Thursday's stock sell-off started in Europe, and spread to the U.S, where the Dow Jones industrial average plunged as much as 180 points in the first half hour of trading.
But anxiety in the U.S. quickly subsided and the market steadily clawed back for the rest of the day. While stocks never fully bounced back, the decline in the Dow was roughly half of what it was at the beginning of Thursday's session.
"Today's news did reignite some of those contagion fears," said Ryan Larson, head of equity trading for RBC Global Asset Management.
Portugal is one of the smaller eurozone economies and, like Greece and Ireland, needed an international rescue in 2011 during the continent's debt crisis. A three-year economic recovery program was supposed to straighten out its finances.
That debt crisis in Europe was largely responsible for the U.S. stock market's last decline of 10 percent or more, known as a "correction" in Wall Street parlance. Investors back then worried that the crisis would spread to the U.S., which was starting to recover from its own financial trauma.
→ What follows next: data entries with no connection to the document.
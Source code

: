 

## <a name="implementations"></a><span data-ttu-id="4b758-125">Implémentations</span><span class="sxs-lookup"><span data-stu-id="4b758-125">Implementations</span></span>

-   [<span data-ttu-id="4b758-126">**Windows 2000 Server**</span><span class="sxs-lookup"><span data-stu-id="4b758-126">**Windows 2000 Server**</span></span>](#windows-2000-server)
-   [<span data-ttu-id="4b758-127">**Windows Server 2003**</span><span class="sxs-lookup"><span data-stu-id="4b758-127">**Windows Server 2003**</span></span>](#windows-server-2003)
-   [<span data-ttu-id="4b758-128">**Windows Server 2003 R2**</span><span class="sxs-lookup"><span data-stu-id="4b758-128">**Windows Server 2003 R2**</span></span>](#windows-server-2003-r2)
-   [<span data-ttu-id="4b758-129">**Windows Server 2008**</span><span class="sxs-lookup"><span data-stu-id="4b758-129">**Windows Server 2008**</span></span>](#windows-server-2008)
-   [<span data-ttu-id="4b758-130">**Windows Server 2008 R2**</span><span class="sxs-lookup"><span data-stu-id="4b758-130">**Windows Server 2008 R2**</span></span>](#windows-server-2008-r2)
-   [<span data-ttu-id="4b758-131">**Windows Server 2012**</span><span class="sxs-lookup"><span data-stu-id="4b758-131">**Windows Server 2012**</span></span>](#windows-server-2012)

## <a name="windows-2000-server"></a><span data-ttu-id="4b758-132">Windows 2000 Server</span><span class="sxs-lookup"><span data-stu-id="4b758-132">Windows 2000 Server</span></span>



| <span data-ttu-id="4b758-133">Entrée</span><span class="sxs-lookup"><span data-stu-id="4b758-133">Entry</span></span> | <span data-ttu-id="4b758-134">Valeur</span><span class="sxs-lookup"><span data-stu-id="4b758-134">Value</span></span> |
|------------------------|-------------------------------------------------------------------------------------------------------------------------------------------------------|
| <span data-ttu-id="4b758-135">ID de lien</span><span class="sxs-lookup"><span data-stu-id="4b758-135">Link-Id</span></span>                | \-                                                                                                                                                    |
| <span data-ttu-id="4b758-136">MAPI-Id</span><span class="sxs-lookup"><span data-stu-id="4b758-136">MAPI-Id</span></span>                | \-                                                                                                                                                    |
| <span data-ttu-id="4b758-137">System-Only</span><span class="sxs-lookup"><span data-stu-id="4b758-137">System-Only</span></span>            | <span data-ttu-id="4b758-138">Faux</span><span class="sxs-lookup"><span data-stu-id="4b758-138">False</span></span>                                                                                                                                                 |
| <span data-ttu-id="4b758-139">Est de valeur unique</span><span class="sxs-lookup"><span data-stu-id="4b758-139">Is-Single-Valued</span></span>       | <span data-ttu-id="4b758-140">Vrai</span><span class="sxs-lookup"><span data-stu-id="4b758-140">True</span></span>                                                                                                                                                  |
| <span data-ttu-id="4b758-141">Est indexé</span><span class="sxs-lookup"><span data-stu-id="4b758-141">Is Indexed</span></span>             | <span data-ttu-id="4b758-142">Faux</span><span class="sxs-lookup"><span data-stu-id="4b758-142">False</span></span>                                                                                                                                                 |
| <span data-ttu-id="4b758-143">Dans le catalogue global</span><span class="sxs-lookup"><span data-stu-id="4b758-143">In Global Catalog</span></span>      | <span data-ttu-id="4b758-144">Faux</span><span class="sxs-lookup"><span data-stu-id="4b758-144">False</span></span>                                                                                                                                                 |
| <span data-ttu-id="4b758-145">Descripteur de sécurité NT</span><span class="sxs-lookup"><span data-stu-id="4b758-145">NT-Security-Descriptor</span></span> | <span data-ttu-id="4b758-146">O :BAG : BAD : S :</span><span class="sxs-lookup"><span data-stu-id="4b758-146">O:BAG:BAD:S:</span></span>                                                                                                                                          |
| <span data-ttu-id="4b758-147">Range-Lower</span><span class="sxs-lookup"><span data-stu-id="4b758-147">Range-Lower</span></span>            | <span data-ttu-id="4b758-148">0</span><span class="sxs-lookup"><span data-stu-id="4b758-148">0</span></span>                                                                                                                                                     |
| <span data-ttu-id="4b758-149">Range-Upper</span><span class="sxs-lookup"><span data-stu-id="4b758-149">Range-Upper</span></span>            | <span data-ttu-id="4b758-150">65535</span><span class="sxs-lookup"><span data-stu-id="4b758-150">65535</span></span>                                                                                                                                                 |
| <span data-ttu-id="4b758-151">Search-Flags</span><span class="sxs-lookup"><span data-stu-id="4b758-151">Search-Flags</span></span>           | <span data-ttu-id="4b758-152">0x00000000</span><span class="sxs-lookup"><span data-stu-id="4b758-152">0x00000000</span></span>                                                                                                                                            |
On Thursday, the Dow ended down 70.54 points, or 0.4 percent, to 16,915.07. The Standard & Poor's 500 index fell 8.15 points, or 0.4 percent, to 1,964.88 and the Nasdaq composite fell 22.83 points, or 0.5 percent, to 4,396.20.
Traders and market strategists pointed to a couple of reasons why stocks didn't continue falling in the U.S.
First, it has been a relatively quiet week for Wall Street, with little economic data and only a couple companies reporting their quarterly results, so any negative news was likely to "be met with overreaction," Larson said.
"After participants had time to step back and assess, many realized the U.S. is in a relatively good spot compared with (Europe)," he said.
Second, even with the U.S. market trading near all-time highs, many investors are sitting on large amounts of cash that haven't been put into the market. Any noticeable fall in stock prices would likely be met by investors willing to step in.
"Generally, people are willing to put money into this market when the opportunity presents itself," said Erik Davidson, deputy chief investment officer of Wells Fargo Private Bank, which manages $170 billion in assets.
Investors did seek out some protection Thursday. Bond prices and gold rose as investors moved money into the traditional havens. The yield on the U.S. 10-year note fell to 2.54 percent from 2.55 percent late Wednesday. Gold rose $12, or 1 percent, to $1,336.30 an ounce.
In stocks, investors moved money into utility and telecommunication stocks, also common areas to invest when uncertainty emerges. Utility and telecom companies typically pay a higher-than-average dividend, which makes them attractive when investors don't expect stock prices to go higher.
The Dow Jones utility index, a collection of 15 utility companies, rose 0.6 percent — the only major index to rise Thursday. Telecommunication stocks rose an average of 0.8 percent.